PROBLEM DESCRIPTION: Copy out, from the entries below, each line holding the string "players".

=== Begin Enclosure ===

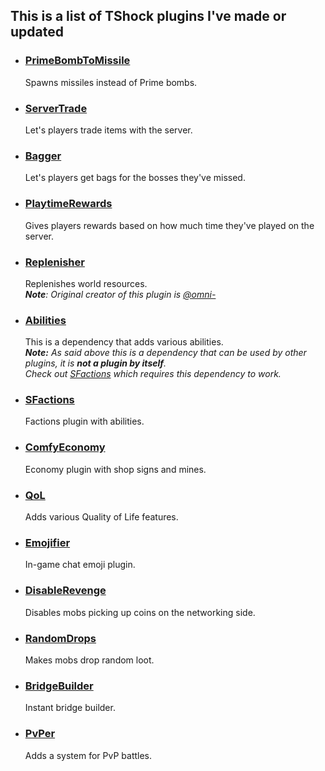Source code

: ## This is a list of TShock plugins I've made or updated

+ ### [PrimeBombToMissile](https://github.com/Soof4/PrimeBombToMissile)
     Spawns missiles instead of Prime bombs.

+ ### [ServerTrade](https://github.com/Soof4/ServerTrade)
     Let's players trade items with the server.

+ ### [Bagger](https://github.com/Soof4/Bagger)
     Let's players get bags for the bosses they've missed. 

+ ### [PlaytimeRewards](https://github.com/Soof4/PlaytimeRewards)
     Gives players rewards based on how much time they've played on the server. 

+ ### [Replenisher](https://github.com/Soof4/Replenisher)
     Replenishes world resources. <br>
     _**Note**: Original creator of this plugin is [@omni-](https://github.com/omni-)_

+ ### [Abilities](https://github.com/Soof4/Abilities)
     This is a dependency that adds various abilities. <br>
     _**Note:** As said above this is a dependency that can be used by other plugins, it is **not a plugin by itself**. <br>
     Check out [SFactions](https://github.com/Soof4/SFactions) which requires this dependency to work._

+ ### [SFactions](https://github.com/Soof4/SFactions)
     Factions plugin with abilities.

+ ### [ComfyEconomy](https://github.com/Soof4/ComfyEconomy)
     Economy plugin with shop signs and mines.

+ ### [QoL](https://github.com/Soof4/QoL)
     Adds various Quality of Life features. 

+ ### [Emojifier](https://github.com/Soof4/Emojifier)
     In-game chat emoji plugin.

+ ### [DisableRevenge](https://github.com/Soof4/DisableRevenge)
     Disables mobs picking up coins on the networking side.

+ ### [RandomDrops](https://github.com/Soof4/RandomDrops)
     Makes mobs drop random loot.

+ ### [BridgeBuilder](https://github.com/Soof4/BridgeBuilder)
     Instant bridge builder.

+ ### [PvPer](https://github.com/Soof4/PvPer)
     Adds a system for PvP battles.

=== End Enclosure ===

COMPLETED TASK:
     Let's players trade items with the server.
     Let's players get bags for the bosses they've missed. 
     Gives players rewards based on how much time they've played on the server. 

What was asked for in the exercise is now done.